Mom would find out. She’d cry, which would make me cry, but I had to let him in. Lumpy was my only friend. We were only friends at recess even though he lived down the street, and now that Mom had pulled me out of school on doctor’s orders, I felt lucky to be hearing from him at all.

“Open the door, Nicky,” he said. “C’mon, man. Are you putting on makeup or something?”

“Yeah, lipstick.” I laughed, too loudly. Mom always hid the deadbolt key in the same place: beneath a clay pot covering a vent from our building’s laundry room. I grabbed the key with an oven mitt so it wouldn’t leave a rash on my hand. The smell of brass made me gag as I unlocked the door.

Lumpy stomped in and dropped a wet cardboard box on the floor. He made no eye contact as he shook water from his hair like a pug, spraying metallic raindrops all over the walls. Two drops hit my neck and I hunched my shoulders to hide the marks. I was already being a wimp.

“Nicky, dude. You’re wearing purple pajamas,” he said.

“They’re plum,” I said. “I have to wear them as long as I’m, you know, grounded, because all my jeans have copper buttons.” As if it were a common thing, as if he could possibly relate. “It’s just for a while and then I can wear clothes like yours.”

Lumpy was wearing the same unwashed flannel shirt and king-sized jeans he wore to school every day. The rainwater made his body smell stronger than usual, like runny eggs left on a plate all morning. He was also wearing an eye patch—a plastic lens from police sunglasses, pierced by a shoelace. The patch was stuck to his forehead because the shoelace had been tied too tight, too soon. I should have complimented the patch.

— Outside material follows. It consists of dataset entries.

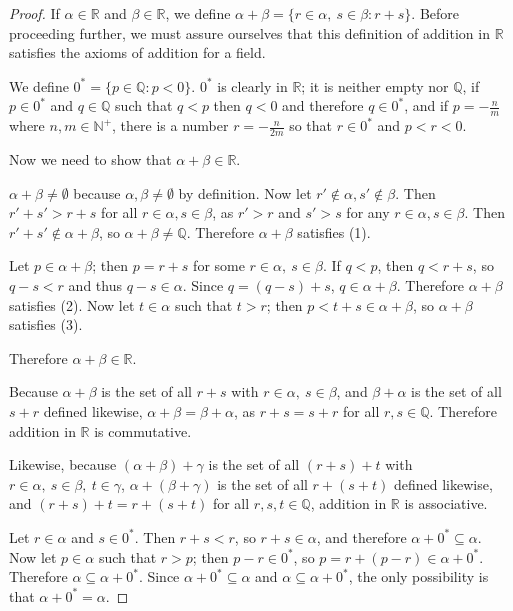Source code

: \documentclass[12pt]{article}
\begin{document}
\begin{thm}
\begin{proof}
    If $\alpha \in \mathbb{R}$ and $\beta \in \mathbb{R}$, we define $\alpha + \beta
    = \{r \in \alpha,\ s \in \beta: r + s\}$. Before proceeding further, we must
    assure ourselves that this definition of addition in $\mathbb{R}$ satisfies the
    axioms of addition for a field.

    We define $0^* = \{p \in \mathbb{Q}: p < 0\}$. $0^*$ is clearly in $\mathbb{R}$;
    it is neither empty nor $\mathbb{Q}$, if $p \in 0^*$ and $q \in \mathbb{Q}$ such
    that $q < p$ then $q < 0$ and therefore $q \in 0^*$, and if $p = -\frac{n}{m}$
    where $n,m \in \mathbb{N}^+$, there is a number $r = -\frac{n}{2m}$ so that $r
    \in 0^*$ and $p < r < 0$.

    Now we need to show that $\alpha + \beta \in \mathbb{R}$.

    $\alpha + \beta \neq \emptyset$ because $\alpha,\beta \neq \emptyset$ by
    definition. Now let $r' \notin \alpha, s' \notin \beta$. Then $r' + s' > r + s$
    for all $r \in \alpha, s \in \beta$, as $r' > r$ and $s' > s$ for any $r \in
    \alpha, s \in \beta$. Then $r' + s' \notin \alpha + \beta$, so $\alpha + \beta
    \neq \mathbb{Q}$. Therefore $\alpha + \beta$ satisfies (1).

    Let $p \in \alpha + \beta$; then $p = r + s$ for some $r \in \alpha,\ s \in
    \beta$. If $q < p$, then $q < r + s$, so $q - s < r$ and thus $q - s \in \alpha$.
    Since $q = (q - s) + s$, $q \in \alpha + \beta$. Therefore $\alpha + \beta$
    satisfies (2). Now let $t \in \alpha$ such that $t > r$; then $p < t + s \in
    \alpha + \beta$, so $\alpha + \beta$ satisfies (3).

    Therefore $\alpha + \beta \in \mathbb{R}$.

    Because $\alpha + \beta$ is the set of all $r + s$ with $r \in \alpha,\ s \in
    \beta$, and $\beta + \alpha$ is the set of all $s + r$ defined likewise, $\alpha
    + \beta = \beta + \alpha$, as $r + s = s + r$ for all $r,s \in \mathbb{Q}$.
    Therefore addition in $\mathbb{R}$ is commutative.

    Likewise, because $(\alpha + \beta) + \gamma$ is the set of all $(r + s) + t$
    with $r \in \alpha,\ s \in \beta,\ t \in \gamma$, $\alpha + (\beta + \gamma)$
    is the set of all $r + (s + t)$ defined likewise, and $(r + s) + t = r + (s + t)$
    for all $r,s,t \in \mathbb{Q}$, addition in $\mathbb{R}$ is associative.

    Let $r \in \alpha$ and $s \in 0^*$. Then $r + s < r$, so $r + s \in \alpha$, and
    therefore $\alpha + 0^* \subseteq \alpha$. Now let $p \in \alpha$ such that $r >
    p$; then $p - r \in 0^*$, so $p = r + (p - r) \in \alpha + 0^*$. Therefore
    $\alpha \subseteq \alpha + 0^*$. Since $\alpha + 0^* \subseteq \alpha$ and
    $\alpha \subseteq \alpha + 0^*$, the only possibility is that $\alpha + 0^* =
    \alpha$.


\end{proof}
\end{thm}
\end{document}
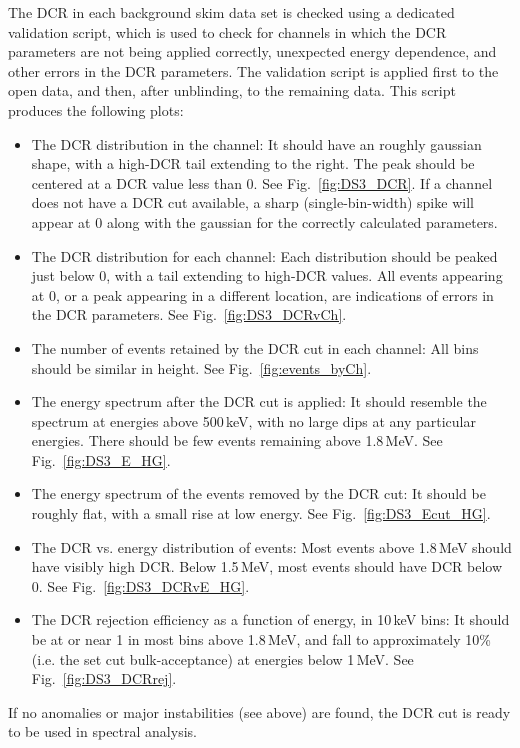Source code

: The DCR in each background skim data set is checked using a dedicated validation script, which is used to check for channels in which the DCR parameters are not being applied correctly, unexpected energy dependence, and other errors in the DCR parameters.  The validation script is applied first to the open data, and then, after unblinding, to the remaining data. This script produces the following plots:
\begin{itemize}
\item The DCR distribution in the channel: It should have an roughly gaussian shape, with a high-DCR tail extending to the right. The peak should be centered at a DCR value less than 0. See Fig.~\ref{fig:DS3_DCR}. If a channel does not have a DCR cut available, a sharp (single-bin-width) spike will appear at 0 along with the gaussian for the correctly calculated parameters. 
\item The DCR distribution for each channel: Each distribution should be peaked just below 0, with a tail extending to high-DCR values. All events appearing at 0, or a peak appearing in a different location, are indications of errors in the DCR parameters. See Fig.~\ref{fig:DS3_DCRvCh}.
\item The number of events retained by the DCR cut in each channel: All bins should be similar in height. See Fig.~\ref{fig:events_byCh}.
\item The energy spectrum after the DCR cut is applied: It should resemble the \twonubb spectrum at energies above 500\,keV, with no large dips at any particular energies. There should be few events remaining above 1.8\,MeV. See Fig.~\ref{fig:DS3_E_HG}.
\item The energy spectrum of the events removed by the DCR cut: It should be roughly flat, with a small rise at low energy. See Fig.~\ref{fig:DS3_Ecut_HG}.
\item The DCR vs. energy distribution of events: Most events above 1.8\,MeV should have visibly high DCR. Below 1.5\,MeV, most events should have DCR below 0. See Fig.~\ref{fig:DS3_DCRvE_HG}.
\item The DCR rejection efficiency as a function of energy, in 10\,keV bins: It should be at or near 1 in most bins above 1.8\,MeV, and fall to approximately 10\% (i.e. the set cut bulk-acceptance) at energies below 1\,MeV. See Fig.~\ref{fig:DS3_DCRrej}.
\end{itemize}

If no anomalies or major instabilities (see above) are found, the DCR cut is ready to be used in spectral analysis.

“You’re gonna like this,” he said, kicking the wet box. It had nearly come apart in the rain. “My dad is drinking Smirnoff Green Apple and watching Monster's Ball in the bathroom again, so I stole this from his closet for us.” He wiped a glob of wax from his face with a sleeve. “You can go first.”

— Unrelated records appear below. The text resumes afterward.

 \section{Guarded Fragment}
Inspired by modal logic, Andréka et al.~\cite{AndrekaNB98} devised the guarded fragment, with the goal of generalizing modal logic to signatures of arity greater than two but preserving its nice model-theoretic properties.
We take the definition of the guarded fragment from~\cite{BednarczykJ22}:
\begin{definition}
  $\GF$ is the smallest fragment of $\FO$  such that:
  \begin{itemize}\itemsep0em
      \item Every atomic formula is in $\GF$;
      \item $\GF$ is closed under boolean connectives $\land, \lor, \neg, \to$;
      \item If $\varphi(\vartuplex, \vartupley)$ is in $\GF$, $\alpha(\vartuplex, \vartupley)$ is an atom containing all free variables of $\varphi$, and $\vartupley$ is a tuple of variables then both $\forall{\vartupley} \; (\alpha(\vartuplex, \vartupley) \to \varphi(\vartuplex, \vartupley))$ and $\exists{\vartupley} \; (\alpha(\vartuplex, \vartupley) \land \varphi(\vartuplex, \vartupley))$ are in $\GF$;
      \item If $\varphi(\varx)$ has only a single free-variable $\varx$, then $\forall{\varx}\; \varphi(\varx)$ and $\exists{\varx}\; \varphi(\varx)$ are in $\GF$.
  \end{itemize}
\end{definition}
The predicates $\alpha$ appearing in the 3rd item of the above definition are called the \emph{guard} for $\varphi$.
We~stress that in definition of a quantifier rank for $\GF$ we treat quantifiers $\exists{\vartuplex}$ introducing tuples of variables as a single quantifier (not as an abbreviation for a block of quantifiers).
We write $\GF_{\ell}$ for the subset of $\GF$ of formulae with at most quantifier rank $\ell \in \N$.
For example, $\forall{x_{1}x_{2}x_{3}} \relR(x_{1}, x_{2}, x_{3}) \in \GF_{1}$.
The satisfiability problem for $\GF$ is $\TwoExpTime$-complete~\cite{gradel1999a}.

Up close, the box smelled stronger than Lumpy’s clothes. Like Mom had taught me to do with boxes we hadn’t packed ourselves, I tried to pop open the flaps with the toe of my sneaker.

“Come on,” Lumpy said. “Don’t be a princess.”

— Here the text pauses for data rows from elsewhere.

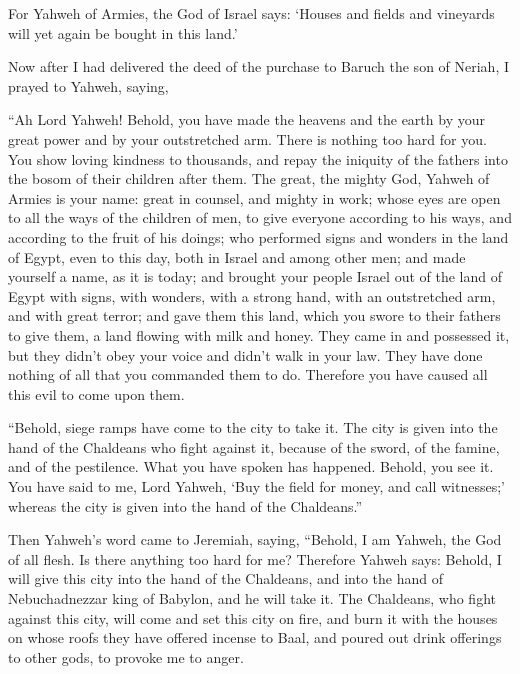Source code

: {For Yahweh of Armies, the God of Israel says: ‘Houses and fields and vineyards will yet again be bought in this land.’
\par }{\PP {}Now after I had delivered the deed of the purchase to Baruch the son of Neriah, I prayed to Yahweh, saying,
\par }{\BB \par }{\MI {}“Ah Lord Yahweh! Behold, you have made the heavens and the earth by your great power and by your outstretched arm. There is nothing too hard for you.
You show loving kindness to thousands, and repay the iniquity of the fathers into the bosom of their children after them. The great, the mighty God, Yahweh of Armies is your name:
great in counsel, and mighty in work; whose eyes are open to all the ways of the children of men, to give everyone according to his ways, and according to the fruit of his doings;
who performed signs and wonders in the land of Egypt, even to this day, both in Israel and among other men; and made yourself a name, as it is today;
and brought your people Israel out of the land of Egypt with signs, with wonders, with a strong hand, with an outstretched arm, and with great terror;
and gave them this land, which you swore to their fathers to give them, a land flowing with milk and honey.
They came in and possessed it, but they didn’t obey your voice and didn’t walk in your law. They have done nothing of all that you commanded them to do. Therefore you have caused all this evil to come upon them.
\par }{\PI {}“Behold, siege ramps have come to the city to take it. The city is given into the hand of the Chaldeans who fight against it, because of the sword, of the famine, and of the pestilence. What you have spoken has happened. Behold, you see it.
You have said to me, Lord Yahweh, ‘Buy the field for money, and call witnesses;’ whereas the city is given into the hand of the Chaldeans.”
\par }{\PP {}Then Yahweh’s word came to Jeremiah, saying,
“Behold, I am Yahweh, the God of all flesh. Is there anything too hard for me?
Therefore Yahweh says: Behold, I will give this city into the hand of the Chaldeans, and into the hand of Nebuchadnezzar king of Babylon, and he will take it.
The Chaldeans, who fight against this city, will come and set this city on fire, and burn it with the houses on whose roofs they have offered incense to Baal, and poured out drink offerings to other gods, to provoke me to anger.
}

The words made my neck burn. At recess, Lumpy said “Don’t be a princess” to kids who screamed when he stabbed them in the butt with a stick. He told me his dad said it when they wrestled and it was funny, wasn’t it? It wasn’t funny at all, but his real question was obvious. “Yeah, that’s funny,” I said, because if I had hugged him and said, “You’re too amazing to feel ashamed of anything,” he would have broken my nose.

“Stop ballet dancing with the box,” he said slowly, “and I’ll show you how to open it.”

He pulled back a flap and removed a plastic container of boot polish. When he unscrewed the cap it smelled unsafe but good, as if the polish were meant to protect people and their things from the world, but could do the opposite if someone handled it wrong. It did have metal—the smell of petroleum is easy to pinpoint, that rock tar funk—but it was mostly wax and lanolin. Natural dyes, too. I never knew polish was fun for Lumpy, but from the way he sniffed it and crunched the container in his hand, maybe it wasn’t.

“Does your dad use it a lot?” I asked.

“Why do you care?” he said.

“Just asking. You showed it to me.”

“Watch this.”

On the wall above our sofa, there’s a graph that Mom drew on butcher paper. It charts the rising metal levels in my bloodstream, which she carefully measures every night. Lumpy began finger-painting on the graph with the polish, and he turned yesterday’s spike into an adult penis. “That’s awesome,” I said, my stomach roiling as if he’d painted it on my skin. Whenever Mom looked at that graph, her entire jaw line was visible, from her retracted lips all the way back to her earlobes, like a bridle she wore on the inside. At least he wasn’t asking me to join in. I would have drawn a boy who could touch and eat whatever he wanted, who had absorbed so much metal that he could use Earth’s magnetic fields to fly. Lumpy would call it lame and be right.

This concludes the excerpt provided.